ACTIVITY
In the material below, which lines hold the word "label"? Pick each one out.
▬▬▬▬▬▬▬▬▬▬
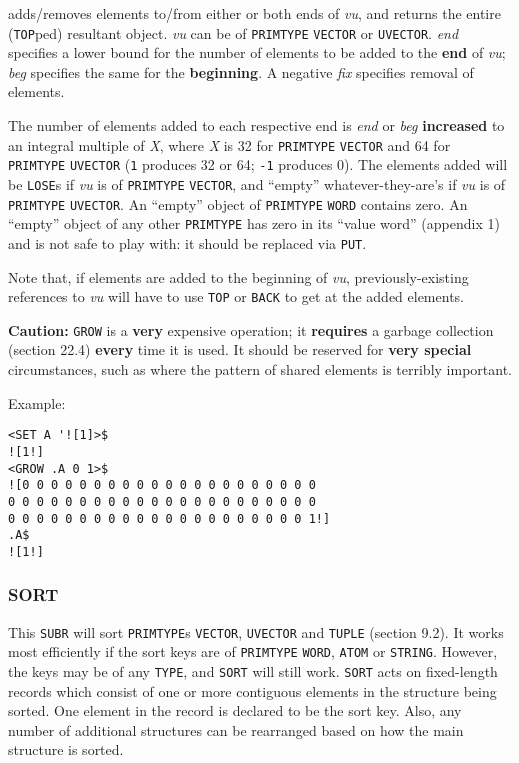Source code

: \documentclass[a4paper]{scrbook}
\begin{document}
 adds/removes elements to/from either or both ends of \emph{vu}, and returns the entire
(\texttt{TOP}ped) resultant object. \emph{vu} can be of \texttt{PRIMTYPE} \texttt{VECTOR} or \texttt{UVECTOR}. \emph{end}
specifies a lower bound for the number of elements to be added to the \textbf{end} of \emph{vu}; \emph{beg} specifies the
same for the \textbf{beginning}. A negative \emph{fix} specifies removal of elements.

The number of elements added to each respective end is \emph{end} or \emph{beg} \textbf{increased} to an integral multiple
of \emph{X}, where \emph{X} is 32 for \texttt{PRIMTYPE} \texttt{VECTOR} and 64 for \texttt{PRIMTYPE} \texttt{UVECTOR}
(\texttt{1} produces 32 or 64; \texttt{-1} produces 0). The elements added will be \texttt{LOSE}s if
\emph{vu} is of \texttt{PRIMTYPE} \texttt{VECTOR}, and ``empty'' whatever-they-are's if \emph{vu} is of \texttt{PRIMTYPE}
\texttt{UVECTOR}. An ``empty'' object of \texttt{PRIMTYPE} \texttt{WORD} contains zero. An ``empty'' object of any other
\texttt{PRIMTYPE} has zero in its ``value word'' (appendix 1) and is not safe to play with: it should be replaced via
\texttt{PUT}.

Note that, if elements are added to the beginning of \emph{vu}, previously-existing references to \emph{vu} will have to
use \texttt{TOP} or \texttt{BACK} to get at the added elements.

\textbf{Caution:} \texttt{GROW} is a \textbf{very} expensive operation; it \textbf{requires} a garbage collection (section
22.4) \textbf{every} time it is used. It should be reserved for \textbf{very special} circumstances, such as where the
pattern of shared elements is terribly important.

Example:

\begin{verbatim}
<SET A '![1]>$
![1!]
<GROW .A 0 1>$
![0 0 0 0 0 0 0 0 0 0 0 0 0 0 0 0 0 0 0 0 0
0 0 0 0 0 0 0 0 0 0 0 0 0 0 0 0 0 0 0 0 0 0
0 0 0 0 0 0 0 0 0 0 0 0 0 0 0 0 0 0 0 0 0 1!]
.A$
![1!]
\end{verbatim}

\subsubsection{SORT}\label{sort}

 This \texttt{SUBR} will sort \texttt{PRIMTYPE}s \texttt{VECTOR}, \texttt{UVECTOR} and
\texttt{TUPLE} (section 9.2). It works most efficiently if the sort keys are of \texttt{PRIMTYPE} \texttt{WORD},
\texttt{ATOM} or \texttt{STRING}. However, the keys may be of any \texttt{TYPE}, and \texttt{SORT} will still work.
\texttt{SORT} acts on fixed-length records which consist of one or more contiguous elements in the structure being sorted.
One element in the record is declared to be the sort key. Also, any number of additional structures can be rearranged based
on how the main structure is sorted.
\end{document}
▬▬▬▬▬▬▬▬▬▬
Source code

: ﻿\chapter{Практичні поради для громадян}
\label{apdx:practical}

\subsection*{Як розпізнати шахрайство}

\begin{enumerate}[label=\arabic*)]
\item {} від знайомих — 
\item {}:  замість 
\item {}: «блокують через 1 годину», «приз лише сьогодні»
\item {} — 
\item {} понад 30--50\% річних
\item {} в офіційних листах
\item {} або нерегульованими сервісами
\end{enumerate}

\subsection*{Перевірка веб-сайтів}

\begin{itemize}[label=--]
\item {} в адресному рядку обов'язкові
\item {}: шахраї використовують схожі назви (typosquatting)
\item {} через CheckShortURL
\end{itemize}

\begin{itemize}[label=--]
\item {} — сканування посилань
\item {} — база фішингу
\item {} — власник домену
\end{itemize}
▬▬▬▬▬▬▬▬▬▬
ANSWER FOR THIS EXERCISE
\subsubsection{SORT}\label{sort}
\label{apdx:practical}
\begin{enumerate}[label=\arabic*)]
\begin{itemize}[label=--]
\begin{itemize}[label=--]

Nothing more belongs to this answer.